# WORK ORDER:
Your answer should repeat the listing in full, with no line missing or altered.

===== MATERIAL FOR THIS TASK

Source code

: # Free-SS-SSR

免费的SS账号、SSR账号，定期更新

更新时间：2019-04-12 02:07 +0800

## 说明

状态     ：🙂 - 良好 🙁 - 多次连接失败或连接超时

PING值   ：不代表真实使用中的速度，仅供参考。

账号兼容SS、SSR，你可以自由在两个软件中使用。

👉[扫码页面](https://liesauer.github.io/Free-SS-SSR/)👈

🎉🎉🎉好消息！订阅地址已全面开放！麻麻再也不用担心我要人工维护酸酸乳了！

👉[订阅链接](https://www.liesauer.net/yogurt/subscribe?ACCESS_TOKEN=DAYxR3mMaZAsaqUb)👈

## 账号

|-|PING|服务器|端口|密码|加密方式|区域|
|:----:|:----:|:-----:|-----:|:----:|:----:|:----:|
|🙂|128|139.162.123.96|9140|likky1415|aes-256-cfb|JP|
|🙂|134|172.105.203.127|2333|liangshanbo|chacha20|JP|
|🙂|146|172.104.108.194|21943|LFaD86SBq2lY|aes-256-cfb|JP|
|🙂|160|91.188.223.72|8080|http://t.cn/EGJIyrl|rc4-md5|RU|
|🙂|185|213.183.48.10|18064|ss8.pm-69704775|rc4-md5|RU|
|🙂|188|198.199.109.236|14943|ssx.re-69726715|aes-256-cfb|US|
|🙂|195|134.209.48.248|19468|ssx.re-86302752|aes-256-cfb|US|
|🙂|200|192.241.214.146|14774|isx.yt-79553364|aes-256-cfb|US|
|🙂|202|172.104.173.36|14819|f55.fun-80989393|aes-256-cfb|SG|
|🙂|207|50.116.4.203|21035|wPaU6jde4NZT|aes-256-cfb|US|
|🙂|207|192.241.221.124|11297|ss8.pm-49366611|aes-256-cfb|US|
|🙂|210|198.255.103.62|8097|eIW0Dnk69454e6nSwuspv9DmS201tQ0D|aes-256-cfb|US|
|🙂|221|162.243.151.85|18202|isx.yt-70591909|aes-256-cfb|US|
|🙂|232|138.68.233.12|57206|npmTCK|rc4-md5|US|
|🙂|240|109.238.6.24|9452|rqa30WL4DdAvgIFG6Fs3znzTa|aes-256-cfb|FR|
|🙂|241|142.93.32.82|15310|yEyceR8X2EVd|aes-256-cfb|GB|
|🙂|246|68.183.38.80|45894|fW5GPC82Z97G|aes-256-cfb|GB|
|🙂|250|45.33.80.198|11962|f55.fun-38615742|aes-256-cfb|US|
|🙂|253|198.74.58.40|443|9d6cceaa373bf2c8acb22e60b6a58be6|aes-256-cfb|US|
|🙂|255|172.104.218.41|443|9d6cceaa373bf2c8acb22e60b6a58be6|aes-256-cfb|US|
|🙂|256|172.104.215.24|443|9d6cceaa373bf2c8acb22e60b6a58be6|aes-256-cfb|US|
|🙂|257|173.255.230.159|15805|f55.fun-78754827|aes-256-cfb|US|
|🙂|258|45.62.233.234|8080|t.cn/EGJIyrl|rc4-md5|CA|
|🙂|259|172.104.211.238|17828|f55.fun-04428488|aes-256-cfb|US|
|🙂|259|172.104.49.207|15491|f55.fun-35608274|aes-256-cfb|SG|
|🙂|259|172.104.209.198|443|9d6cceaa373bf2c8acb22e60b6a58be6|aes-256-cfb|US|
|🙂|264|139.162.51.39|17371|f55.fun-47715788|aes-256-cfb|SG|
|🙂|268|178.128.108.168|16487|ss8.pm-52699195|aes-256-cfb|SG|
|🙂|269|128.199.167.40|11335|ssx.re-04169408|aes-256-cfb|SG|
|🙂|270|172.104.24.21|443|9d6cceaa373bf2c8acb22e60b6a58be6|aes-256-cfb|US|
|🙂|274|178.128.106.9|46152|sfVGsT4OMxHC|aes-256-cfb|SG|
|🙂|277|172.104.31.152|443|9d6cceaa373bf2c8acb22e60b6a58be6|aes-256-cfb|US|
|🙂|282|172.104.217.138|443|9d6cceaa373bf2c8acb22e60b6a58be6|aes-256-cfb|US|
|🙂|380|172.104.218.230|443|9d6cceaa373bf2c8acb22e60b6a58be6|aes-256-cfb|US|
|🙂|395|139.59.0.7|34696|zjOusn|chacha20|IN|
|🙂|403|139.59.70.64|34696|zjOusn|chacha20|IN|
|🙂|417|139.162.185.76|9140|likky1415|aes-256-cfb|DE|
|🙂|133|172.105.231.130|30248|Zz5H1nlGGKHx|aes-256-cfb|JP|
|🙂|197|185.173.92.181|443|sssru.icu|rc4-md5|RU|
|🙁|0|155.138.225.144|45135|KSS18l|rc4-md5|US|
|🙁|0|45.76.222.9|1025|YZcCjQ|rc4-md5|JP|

==========

# RESPONSE BELOW:
Source code

: # Free-SS-SSR

免费的SS账号、SSR账号，定期更新

更新时间：2019-04-12 02:07 +0800

## 说明

状态     ：🙂 - 良好 🙁 - 多次连接失败或连接超时

PING值   ：不代表真实使用中的速度，仅供参考。

账号兼容SS、SSR，你可以自由在两个软件中使用。

👉[扫码页面](https://liesauer.github.io/Free-SS-SSR/)👈

🎉🎉🎉好消息！订阅地址已全面开放！麻麻再也不用担心我要人工维护酸酸乳了！

👉[订阅链接](https://www.liesauer.net/yogurt/subscribe?ACCESS_TOKEN=DAYxR3mMaZAsaqUb)👈

## 账号

|-|PING|服务器|端口|密码|加密方式|区域|
|:----:|:----:|:-----:|-----:|:----:|:----:|:----:|
|🙂|128|139.162.123.96|9140|likky1415|aes-256-cfb|JP|
|🙂|134|172.105.203.127|2333|liangshanbo|chacha20|JP|
|🙂|146|172.104.108.194|21943|LFaD86SBq2lY|aes-256-cfb|JP|
|🙂|160|91.188.223.72|8080|http://t.cn/EGJIyrl|rc4-md5|RU|
|🙂|185|213.183.48.10|18064|ss8.pm-69704775|rc4-md5|RU|
|🙂|188|198.199.109.236|14943|ssx.re-69726715|aes-256-cfb|US|
|🙂|195|134.209.48.248|19468|ssx.re-86302752|aes-256-cfb|US|
|🙂|200|192.241.214.146|14774|isx.yt-79553364|aes-256-cfb|US|
|🙂|202|172.104.173.36|14819|f55.fun-80989393|aes-256-cfb|SG|
|🙂|207|50.116.4.203|21035|wPaU6jde4NZT|aes-256-cfb|US|
|🙂|207|192.241.221.124|11297|ss8.pm-49366611|aes-256-cfb|US|
|🙂|210|198.255.103.62|8097|eIW0Dnk69454e6nSwuspv9DmS201tQ0D|aes-256-cfb|US|
|🙂|221|162.243.151.85|18202|isx.yt-70591909|aes-256-cfb|US|
|🙂|232|138.68.233.12|57206|npmTCK|rc4-md5|US|
|🙂|240|109.238.6.24|9452|rqa30WL4DdAvgIFG6Fs3znzTa|aes-256-cfb|FR|
|🙂|241|142.93.32.82|15310|yEyceR8X2EVd|aes-256-cfb|GB|
|🙂|246|68.183.38.80|45894|fW5GPC82Z97G|aes-256-cfb|GB|
|🙂|250|45.33.80.198|11962|f55.fun-38615742|aes-256-cfb|US|
|🙂|253|198.74.58.40|443|9d6cceaa373bf2c8acb22e60b6a58be6|aes-256-cfb|US|
|🙂|255|172.104.218.41|443|9d6cceaa373bf2c8acb22e60b6a58be6|aes-256-cfb|US|
|🙂|256|172.104.215.24|443|9d6cceaa373bf2c8acb22e60b6a58be6|aes-256-cfb|US|
|🙂|257|173.255.230.159|15805|f55.fun-78754827|aes-256-cfb|US|
|🙂|258|45.62.233.234|8080|t.cn/EGJIyrl|rc4-md5|CA|
|🙂|259|172.104.211.238|17828|f55.fun-04428488|aes-256-cfb|US|
|🙂|259|172.104.49.207|15491|f55.fun-35608274|aes-256-cfb|SG|
|🙂|259|172.104.209.198|443|9d6cceaa373bf2c8acb22e60b6a58be6|aes-256-cfb|US|
|🙂|264|139.162.51.39|17371|f55.fun-47715788|aes-256-cfb|SG|
|🙂|268|178.128.108.168|16487|ss8.pm-52699195|aes-256-cfb|SG|
|🙂|269|128.199.167.40|11335|ssx.re-04169408|aes-256-cfb|SG|
|🙂|270|172.104.24.21|443|9d6cceaa373bf2c8acb22e60b6a58be6|aes-256-cfb|US|
|🙂|274|178.128.106.9|46152|sfVGsT4OMxHC|aes-256-cfb|SG|
|🙂|277|172.104.31.152|443|9d6cceaa373bf2c8acb22e60b6a58be6|aes-256-cfb|US|
|🙂|282|172.104.217.138|443|9d6cceaa373bf2c8acb22e60b6a58be6|aes-256-cfb|US|
|🙂|380|172.104.218.230|443|9d6cceaa373bf2c8acb22e60b6a58be6|aes-256-cfb|US|
|🙂|395|139.59.0.7|34696|zjOusn|chacha20|IN|
|🙂|403|139.59.70.64|34696|zjOusn|chacha20|IN|
|🙂|417|139.162.185.76|9140|likky1415|aes-256-cfb|DE|
|🙂|133|172.105.231.130|30248|Zz5H1nlGGKHx|aes-256-cfb|JP|
|🙂|197|185.173.92.181|443|sssru.icu|rc4-md5|RU|
|🙁|0|155.138.225.144|45135|KSS18l|rc4-md5|US|
|🙁|0|45.76.222.9|1025|YZcCjQ|rc4-md5|JP|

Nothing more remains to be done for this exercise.